Stored data:
=====

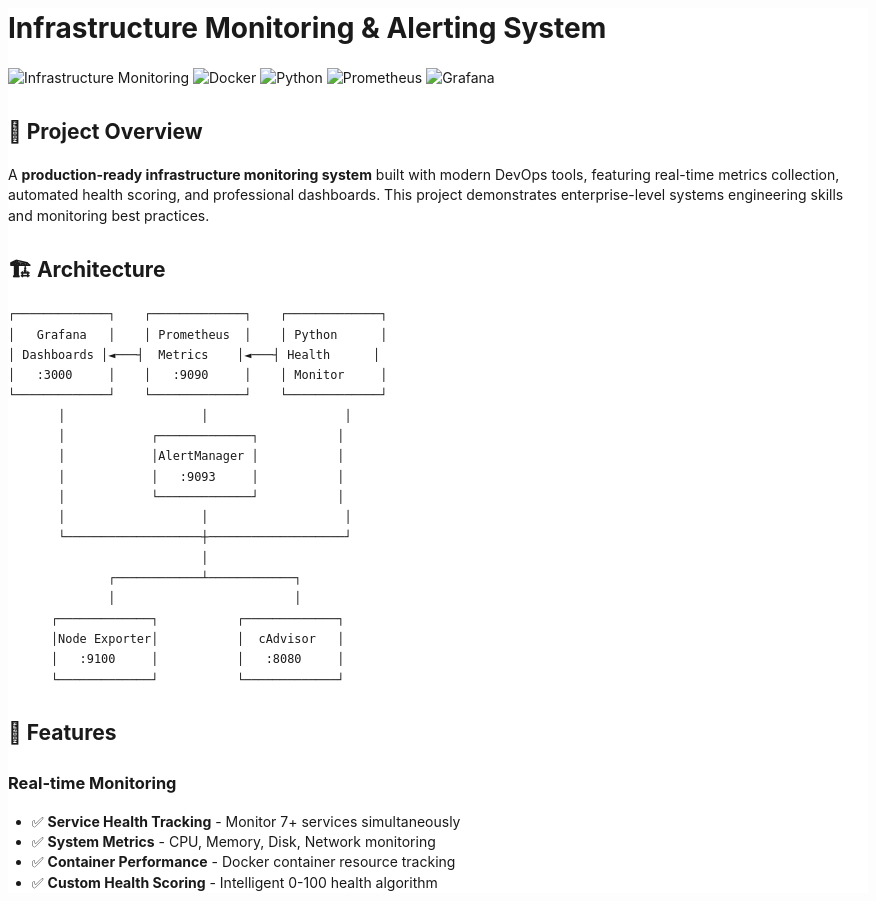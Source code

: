 # Infrastructure Monitoring & Alerting System

![Infrastructure Monitoring](https://img.shields.io/badge/Infrastructure-Monitoring-blue)
![Docker](https://img.shields.io/badge/Docker-Container-blue)
![Python](https://img.shields.io/badge/Python-Automation-green)
![Prometheus](https://img.shields.io/badge/Prometheus-Metrics-orange)
![Grafana](https://img.shields.io/badge/Grafana-Dashboards-red)

## 🎯 Project Overview

A **production-ready infrastructure monitoring system** built with modern DevOps tools, featuring real-time metrics collection, automated health scoring, and professional dashboards. This project demonstrates enterprise-level systems engineering skills and monitoring best practices.

## 🏗️ Architecture

```
┌─────────────┐    ┌─────────────┐    ┌─────────────┐
│   Grafana   │    │ Prometheus  │    │ Python      │
│ Dashboards │◄───┤  Metrics    │◄───┤ Health      │
│   :3000     │    │   :9090     │    │ Monitor     │
└─────────────┘    └─────────────┘    └─────────────┘
       │                   │                   │
       │            ┌─────────────┐           │
       │            │AlertManager │           │
       │            │   :9093     │           │
       │            └─────────────┘           │
       │                   │                   │
       └───────────────────┼───────────────────┘
                           │
              ┌────────────┴────────────┐
              │                         │
      ┌─────────────┐           ┌─────────────┐
      │Node Exporter│           │  cAdvisor   │
      │   :9100     │           │   :8080     │
      └─────────────┘           └─────────────┘
```

## 🚀 Features

### **Real-time Monitoring**
- ✅ **Service Health Tracking** - Monitor 7+ services simultaneously
- ✅ **System Metrics** - CPU, Memory, Disk, Network monitoring
- ✅ **Container Performance** - Docker container resource tracking
- ✅ **Custom Health Scoring** - Intelligent 0-100 health algorithm
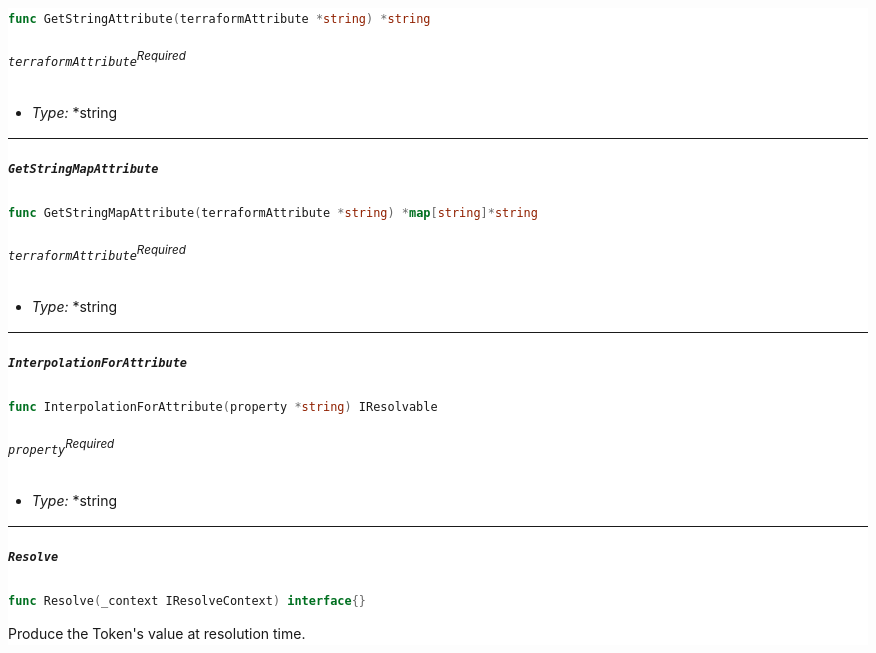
 ```go
func GetStringAttribute(terraformAttribute *string) *string
```

###### `terraformAttribute`<sup>Required</sup> <a name="terraformAttribute" id="@cdktf/provider-github.repositoryCollaborators.RepositoryCollaboratorsTeamOutputReference.getStringAttribute.parameter.terraformAttribute"></a>

- *Type:* *string

---

##### `GetStringMapAttribute` <a name="GetStringMapAttribute" id="@cdktf/provider-github.repositoryCollaborators.RepositoryCollaboratorsTeamOutputReference.getStringMapAttribute"></a>

```go
func GetStringMapAttribute(terraformAttribute *string) *map[string]*string
```

###### `terraformAttribute`<sup>Required</sup> <a name="terraformAttribute" id="@cdktf/provider-github.repositoryCollaborators.RepositoryCollaboratorsTeamOutputReference.getStringMapAttribute.parameter.terraformAttribute"></a>

- *Type:* *string

---

##### `InterpolationForAttribute` <a name="InterpolationForAttribute" id="@cdktf/provider-github.repositoryCollaborators.RepositoryCollaboratorsTeamOutputReference.interpolationForAttribute"></a>

```go
func InterpolationForAttribute(property *string) IResolvable
```

###### `property`<sup>Required</sup> <a name="property" id="@cdktf/provider-github.repositoryCollaborators.RepositoryCollaboratorsTeamOutputReference.interpolationForAttribute.parameter.property"></a>

- *Type:* *string

---

##### `Resolve` <a name="Resolve" id="@cdktf/provider-github.repositoryCollaborators.RepositoryCollaboratorsTeamOutputReference.resolve"></a>

```go
func Resolve(_context IResolveContext) interface{}
```

Produce the Token's value at resolution time.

=====

(The problem): The records above are to be retyped exactly, with every picture left out.

(Solution for this task):
Source code

: # Infrastructure Monitoring & Alerting System

![Infrastructure Monitoring](https://img.shields.io/badge/Infrastructure-Monitoring-blue)
![Docker](https://img.shields.io/badge/Docker-Container-blue)
![Python](https://img.shields.io/badge/Python-Automation-green)
![Prometheus](https://img.shields.io/badge/Prometheus-Metrics-orange)
![Grafana](https://img.shields.io/badge/Grafana-Dashboards-red)

## 🎯 Project Overview

A **production-ready infrastructure monitoring system** built with modern DevOps tools, featuring real-time metrics collection, automated health scoring, and professional dashboards. This project demonstrates enterprise-level systems engineering skills and monitoring best practices.

## 🏗️ Architecture

```
┌─────────────┐    ┌─────────────┐    ┌─────────────┐
│   Grafana   │    │ Prometheus  │    │ Python      │
│ Dashboards │◄───┤  Metrics    │◄───┤ Health      │
│   :3000     │    │   :9090     │    │ Monitor     │
└─────────────┘    └─────────────┘    └─────────────┘
       │                   │                   │
       │            ┌─────────────┐           │
       │            │AlertManager │           │
       │            │   :9093     │           │
       │            └─────────────┘           │
       │                   │                   │
       └───────────────────┼───────────────────┘
                           │
              ┌────────────┴────────────┐
              │                         │
      ┌─────────────┐           ┌─────────────┐
      │Node Exporter│           │  cAdvisor   │
      │   :9100     │           │   :8080     │
      └─────────────┘           └─────────────┘
```

## 🚀 Features

### **Real-time Monitoring**
- ✅ **Service Health Tracking** - Monitor 7+ services simultaneously
- ✅ **System Metrics** - CPU, Memory, Disk, Network monitoring
- ✅ **Container Performance** - Docker container resource tracking
- ✅ **Custom Health Scoring** - Intelligent 0-100 health algorithm
 ```go
func GetStringAttribute(terraformAttribute *string) *string
```

###### `terraformAttribute`<sup>Required</sup> <a name="terraformAttribute" id="@cdktf/provider-github.repositoryCollaborators.RepositoryCollaboratorsTeamOutputReference.getStringAttribute.parameter.terraformAttribute"></a>

- *Type:* *string

---

##### `GetStringMapAttribute` <a name="GetStringMapAttribute" id="@cdktf/provider-github.repositoryCollaborators.RepositoryCollaboratorsTeamOutputReference.getStringMapAttribute"></a>

```go
func GetStringMapAttribute(terraformAttribute *string) *map[string]*string
```

###### `terraformAttribute`<sup>Required</sup> <a name="terraformAttribute" id="@cdktf/provider-github.repositoryCollaborators.RepositoryCollaboratorsTeamOutputReference.getStringMapAttribute.parameter.terraformAttribute"></a>

- *Type:* *string

---

##### `InterpolationForAttribute` <a name="InterpolationForAttribute" id="@cdktf/provider-github.repositoryCollaborators.RepositoryCollaboratorsTeamOutputReference.interpolationForAttribute"></a>

```go
func InterpolationForAttribute(property *string) IResolvable
```

###### `property`<sup>Required</sup> <a name="property" id="@cdktf/provider-github.repositoryCollaborators.RepositoryCollaboratorsTeamOutputReference.interpolationForAttribute.parameter.property"></a>

- *Type:* *string

---

##### `Resolve` <a name="Resolve" id="@cdktf/provider-github.repositoryCollaborators.RepositoryCollaboratorsTeamOutputReference.resolve"></a>

```go
func Resolve(_context IResolveContext) interface{}
```

Produce the Token's value at resolution time.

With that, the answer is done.